Looking for a nut-free replacement for peanut butter? Well look no further. This butter is thick and luscious, making it perfect for toast or baked goods. Hemp packs in the omega 3 fats, while pumpkin seeds boost fibre and gut-loving zinc.
This recipe earns bonus points with two omega-3 rich foods: chia AND flax seeds. They’re a great dupe for Mary’s Organic Crackers. Make this ahead of time to enjoy as a snack throughout the week. Making your own crackers is easier than you might expect! And if you want an even easier recipe, I’ve got a perfect one in Eat More Plants Cookbook.
Overnight Chocolate Chia Seed Pudding by Minimalist Baker
Waking up to breakfast already made is a win in my books, not to mention breakfast that tastes like dessert! Overnight recipes are great for people that need breakfast on the go, as you can grab and run in the morning. Make sure to top it with some fruit (bananas or berries would be good), to ensure you are getting a serving of fruits.
I love efficiency in the morning…and this recipe takes care of your caffeine + breakfast needs at once!. The matcha is an anti-inflammatory food in its own right, and this tastes like your fave matcha latte.
Don’t think you can make your own jam? You might be surprised at how easy it is. This recipe helps you make the most of whatever seasonal produce you have on hand and turns jam into an omega 3-rich treat.
This chia fresca recipe is inspired by the traditional Mexican drink and is one of my favourite flavour combinations. The perfect warm weather cooler!
If you haven’t tried this nut and seed-rich bread yet, you’re in for a treat!
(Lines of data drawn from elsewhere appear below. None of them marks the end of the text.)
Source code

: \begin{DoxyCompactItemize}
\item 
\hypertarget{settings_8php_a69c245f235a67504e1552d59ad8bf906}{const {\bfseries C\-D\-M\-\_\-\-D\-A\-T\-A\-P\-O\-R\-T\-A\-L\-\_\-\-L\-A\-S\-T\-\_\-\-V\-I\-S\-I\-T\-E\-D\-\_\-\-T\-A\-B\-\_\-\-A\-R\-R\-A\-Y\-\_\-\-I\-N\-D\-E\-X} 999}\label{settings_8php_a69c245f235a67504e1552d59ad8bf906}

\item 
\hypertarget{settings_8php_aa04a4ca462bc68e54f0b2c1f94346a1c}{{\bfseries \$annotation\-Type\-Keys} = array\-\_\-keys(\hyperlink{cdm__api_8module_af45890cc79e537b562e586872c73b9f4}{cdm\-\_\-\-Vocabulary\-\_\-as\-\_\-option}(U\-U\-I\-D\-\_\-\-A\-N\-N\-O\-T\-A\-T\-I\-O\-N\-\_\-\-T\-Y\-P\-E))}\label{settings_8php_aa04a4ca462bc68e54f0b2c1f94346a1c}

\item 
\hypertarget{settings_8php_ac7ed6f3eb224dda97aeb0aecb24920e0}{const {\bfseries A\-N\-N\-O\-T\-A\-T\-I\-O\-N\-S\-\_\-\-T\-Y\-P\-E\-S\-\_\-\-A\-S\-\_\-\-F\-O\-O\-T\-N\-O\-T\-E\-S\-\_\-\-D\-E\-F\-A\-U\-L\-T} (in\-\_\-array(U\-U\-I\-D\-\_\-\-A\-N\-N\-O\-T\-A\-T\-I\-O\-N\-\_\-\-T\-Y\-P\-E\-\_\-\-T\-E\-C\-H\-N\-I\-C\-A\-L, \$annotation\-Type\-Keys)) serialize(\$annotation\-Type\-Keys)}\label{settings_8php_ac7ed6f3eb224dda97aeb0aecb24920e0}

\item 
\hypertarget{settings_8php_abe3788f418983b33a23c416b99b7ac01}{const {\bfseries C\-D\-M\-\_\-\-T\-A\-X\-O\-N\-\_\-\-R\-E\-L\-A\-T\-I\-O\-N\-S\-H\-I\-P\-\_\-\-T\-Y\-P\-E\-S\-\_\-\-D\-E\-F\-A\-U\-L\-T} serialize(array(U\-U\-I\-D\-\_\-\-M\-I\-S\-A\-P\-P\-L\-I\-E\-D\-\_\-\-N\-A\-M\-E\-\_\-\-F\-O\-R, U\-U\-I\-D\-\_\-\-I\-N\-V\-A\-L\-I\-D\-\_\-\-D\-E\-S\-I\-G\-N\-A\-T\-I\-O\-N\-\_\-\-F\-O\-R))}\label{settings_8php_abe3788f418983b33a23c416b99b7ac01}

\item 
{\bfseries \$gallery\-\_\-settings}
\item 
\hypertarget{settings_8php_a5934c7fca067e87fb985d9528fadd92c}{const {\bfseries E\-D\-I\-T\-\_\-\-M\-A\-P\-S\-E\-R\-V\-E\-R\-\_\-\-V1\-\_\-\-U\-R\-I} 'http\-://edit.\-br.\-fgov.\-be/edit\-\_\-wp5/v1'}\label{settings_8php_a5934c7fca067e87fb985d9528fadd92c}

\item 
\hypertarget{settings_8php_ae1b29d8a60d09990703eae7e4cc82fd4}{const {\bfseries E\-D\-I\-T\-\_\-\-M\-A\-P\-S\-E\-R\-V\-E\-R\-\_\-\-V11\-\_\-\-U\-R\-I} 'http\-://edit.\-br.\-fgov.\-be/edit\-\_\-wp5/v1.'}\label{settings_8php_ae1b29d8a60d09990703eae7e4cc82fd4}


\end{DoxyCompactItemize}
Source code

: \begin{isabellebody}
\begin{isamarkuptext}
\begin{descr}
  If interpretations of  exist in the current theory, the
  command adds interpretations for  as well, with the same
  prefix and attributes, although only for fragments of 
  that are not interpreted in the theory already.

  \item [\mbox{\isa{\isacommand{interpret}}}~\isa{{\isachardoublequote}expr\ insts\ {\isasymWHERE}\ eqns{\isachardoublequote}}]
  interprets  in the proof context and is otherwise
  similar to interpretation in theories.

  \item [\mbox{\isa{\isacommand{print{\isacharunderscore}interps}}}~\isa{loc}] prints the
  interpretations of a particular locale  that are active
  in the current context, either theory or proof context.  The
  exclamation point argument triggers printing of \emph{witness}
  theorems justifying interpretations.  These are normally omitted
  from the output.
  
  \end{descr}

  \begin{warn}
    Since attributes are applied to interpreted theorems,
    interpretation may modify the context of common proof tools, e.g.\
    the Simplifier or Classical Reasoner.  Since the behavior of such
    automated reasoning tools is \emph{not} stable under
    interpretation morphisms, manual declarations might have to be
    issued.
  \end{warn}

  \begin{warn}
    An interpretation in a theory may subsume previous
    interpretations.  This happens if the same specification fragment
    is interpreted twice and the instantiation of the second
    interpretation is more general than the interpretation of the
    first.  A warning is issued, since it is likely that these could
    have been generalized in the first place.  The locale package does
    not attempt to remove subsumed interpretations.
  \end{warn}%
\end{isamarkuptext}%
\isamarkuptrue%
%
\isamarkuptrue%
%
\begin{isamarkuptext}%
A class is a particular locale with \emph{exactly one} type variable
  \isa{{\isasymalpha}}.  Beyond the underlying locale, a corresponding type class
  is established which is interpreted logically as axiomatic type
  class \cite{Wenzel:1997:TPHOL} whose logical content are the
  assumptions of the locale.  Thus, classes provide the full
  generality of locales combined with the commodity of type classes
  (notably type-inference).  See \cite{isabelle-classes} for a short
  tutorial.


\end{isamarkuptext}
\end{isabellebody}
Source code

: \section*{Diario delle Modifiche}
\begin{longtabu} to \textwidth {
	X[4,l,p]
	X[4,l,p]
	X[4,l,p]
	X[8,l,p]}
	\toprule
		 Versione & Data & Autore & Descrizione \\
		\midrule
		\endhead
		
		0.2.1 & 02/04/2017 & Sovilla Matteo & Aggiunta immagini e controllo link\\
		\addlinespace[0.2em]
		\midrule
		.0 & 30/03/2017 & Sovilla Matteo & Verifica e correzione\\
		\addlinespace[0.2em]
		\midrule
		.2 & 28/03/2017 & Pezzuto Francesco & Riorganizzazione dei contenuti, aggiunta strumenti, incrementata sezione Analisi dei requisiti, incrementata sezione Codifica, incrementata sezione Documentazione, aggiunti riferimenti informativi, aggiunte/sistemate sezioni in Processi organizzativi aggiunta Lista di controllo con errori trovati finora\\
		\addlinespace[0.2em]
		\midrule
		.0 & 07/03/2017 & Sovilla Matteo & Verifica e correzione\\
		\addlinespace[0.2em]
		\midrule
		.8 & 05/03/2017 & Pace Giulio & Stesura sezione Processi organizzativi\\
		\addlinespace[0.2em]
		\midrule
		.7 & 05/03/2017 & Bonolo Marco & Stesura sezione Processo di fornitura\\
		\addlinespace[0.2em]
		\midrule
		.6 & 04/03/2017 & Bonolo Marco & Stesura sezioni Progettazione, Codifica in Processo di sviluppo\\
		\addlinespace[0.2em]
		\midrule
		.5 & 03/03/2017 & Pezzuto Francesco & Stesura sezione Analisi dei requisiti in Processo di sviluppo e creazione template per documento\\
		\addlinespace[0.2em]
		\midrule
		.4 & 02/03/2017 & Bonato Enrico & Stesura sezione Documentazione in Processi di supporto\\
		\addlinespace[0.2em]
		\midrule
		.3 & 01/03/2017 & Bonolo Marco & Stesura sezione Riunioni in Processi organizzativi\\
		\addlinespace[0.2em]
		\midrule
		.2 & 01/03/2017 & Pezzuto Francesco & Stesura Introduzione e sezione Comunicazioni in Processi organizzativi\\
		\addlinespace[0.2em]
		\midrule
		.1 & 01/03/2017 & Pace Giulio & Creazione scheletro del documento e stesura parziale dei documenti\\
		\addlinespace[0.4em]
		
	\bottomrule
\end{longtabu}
It’s SO nutrient-dense and filling, packs in a whopping 1/2 cup of flax and is perfect with a bit of chia jam.
These wrappers are a great alternative to use for traditional flour wrappers for your burritos, quesadillas and lunch wraps. The recipe lists optional spices but adding these will add another dimension to your wrap.
These fritters have a nice crunchy outside and soft, melting texture on the inside. They are versatile and a great addition to any meal. Try having them as a side with your next soup or using it as part of your next sandwich filling. You may be surprised that this recipe contains the omega-3 rich food flax seed!
Ground flax makes an excellent egg replacer, making it easy to work flax into your favourite muffin recipes. These muffins have plenty of veggies and a little omega 3 boost from the walnuts too.